Sunday, May 15, 2011

Who will be Left to Object?

Do we not have an obligation to speak against violence and intimidation? And if we have an obligation to speak out against victimization in far-off Myanmar, North Korea and Darfur, don’t we also have an obligation to speak out against the victimization on our own doorstep, against our own community?

Gudrun Kugler runs a Vienna-based human rights group called the Observatory on Intolerance and Discrimination Against Christians in Europe, which monitors and reports on what some call “Christianophobia.” Professor Joseph Weiler of New York University School of Law coined the term after Rocco Buttiglione was rejected in 2004 for a high-ranking position in the European Commission for his Christian beliefs on homosexuality.

• Discrimination against Christians for their beliefs is on the rise all over the world, including in what some consider to be tolerant Europe. A few months ago a Christian couple were told they could no longer act as foster parents because they held the Christian view of homosexuality. A state electrician in the United Kingdom recently faced dismissal for showing a crucifix on the dashboard of his company van. A crowd in Belgium cheered when an archbishop was attacked with cream pies.

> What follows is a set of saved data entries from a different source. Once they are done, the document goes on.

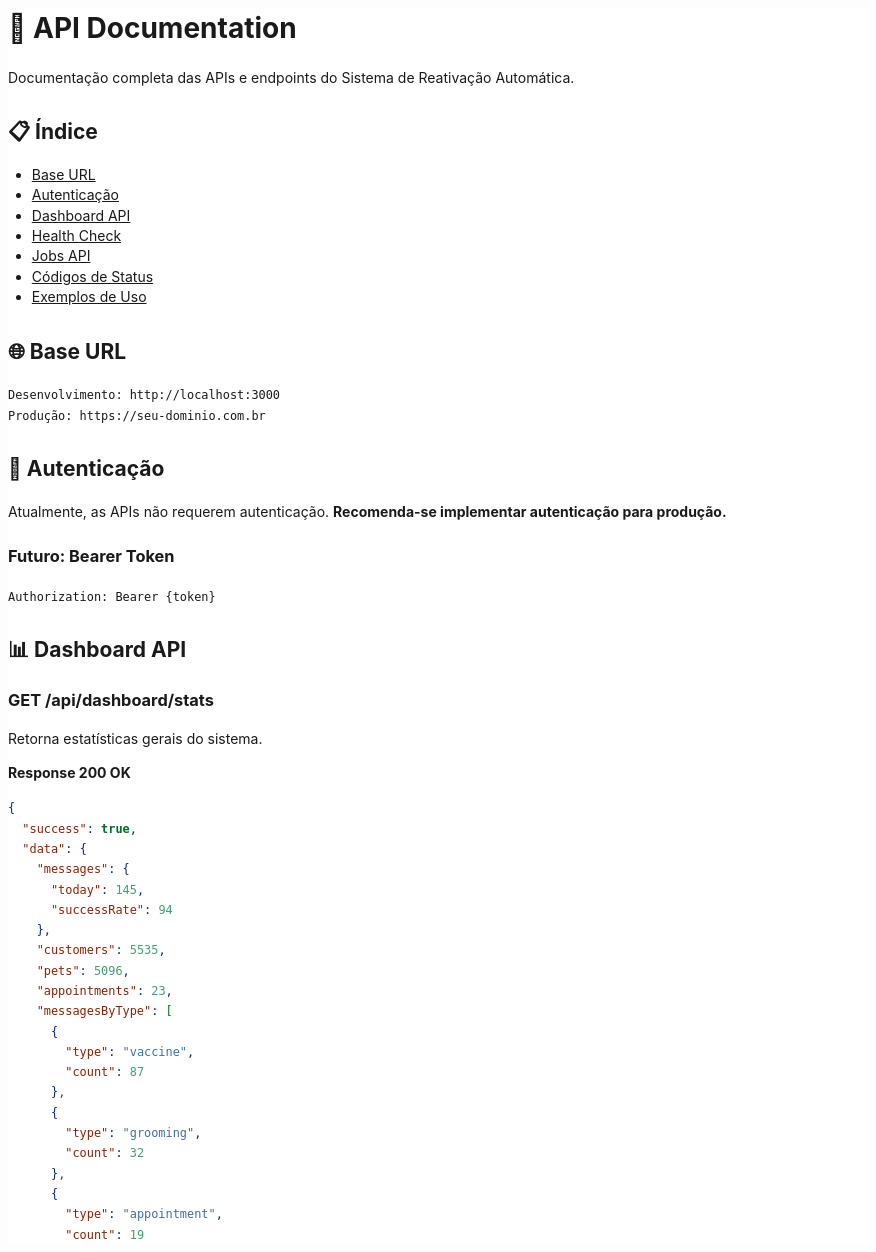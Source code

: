 # 📡 API Documentation

Documentação completa das APIs e endpoints do Sistema de Reativação Automática.

## 📋 Índice

- [Base URL](#base-url)
- [Autenticação](#autenticação)
- [Dashboard API](#dashboard-api)
- [Health Check](#health-check)
- [Jobs API](#jobs-api)
- [Códigos de Status](#códigos-de-status)
- [Exemplos de Uso](#exemplos-de-uso)

## 🌐 Base URL

```
Desenvolvimento: http://localhost:3000
Produção: https://seu-dominio.com.br
```

## 🔐 Autenticação

Atualmente, as APIs não requerem autenticação. **Recomenda-se implementar autenticação para produção.**

### Futuro: Bearer Token

```http
Authorization: Bearer {token}
```

## 📊 Dashboard API

### GET /api/dashboard/stats

Retorna estatísticas gerais do sistema.

**Response 200 OK**

```json
{
  "success": true,
  "data": {
    "messages": {
      "today": 145,
      "successRate": 94
    },
    "customers": 5535,
    "pets": 5096,
    "appointments": 23,
    "messagesByType": [
      {
        "type": "vaccine",
        "count": 87
      },
      {
        "type": "grooming",
        "count": 32
      },
      {
        "type": "appointment",
        "count": 19
```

Kugler also sits on the Advisory Panel of the Fundamental Rights Agency’s Fundamental Rights Platform, a gathering of non-governmental organizations concerned with human rights. At their conference she suggested that,

• …holding a “kiss-in” at Notre Dame Cathedral in Paris was not respectful of Christians. She said anti-Christian images at homosexual parades, including mock-crucifixions, was likewise not respectful. Kugler suggested, “no one should go to prison for respectfully stating an opinion which does not advocate violence.” The human rights crowd shouted “No!” Someone responded, “People should go to prison for what they say if it is a negative comment against a vulnerable minority group…” Kugler said a staff member of the Fundamental Rights Agency nodded in agreement.
Christians have not only become subjected to intense discrimination within the “tolerant” and “non-judgmental” West, they have also become the targets of violence:

• Kugler also reported to the group how a Berlin pharmacy was vandalized for refusing to sell the sometimes-abortifacient morning after pill. The pharmacist’s windows were smashed and his pharmacy wrecked. One participant shouted, “Quite right!”

It has become “quite right” to threaten and destroy businesses when their owners have a different religion or worldview. Could this represent the beginning of the end of the democratic process and human rights of the politically incorrect? Violence happens, but it’s quite another thing when it’s institutionally sanctioned!

Where will all of this lead, and what should be done about it? Pastor Martin Niemoller had become one of the leaders of the “Confessing Church” during the Nazi insanity that had taken captive perhaps the most educated nation of the world at that time. He opposed Adolph Hitler and was consequently sent to jail in 1937 and then to a concentration camp for the remainder of the war. Later, Niemoller famously lamented,

First the Nazis went after the Jews, but I was not a Jew so I did not object. Then they went after the trade-unionists, but I was not a trade-unionist so I did not object. Then they came after me, and there was no one left to object.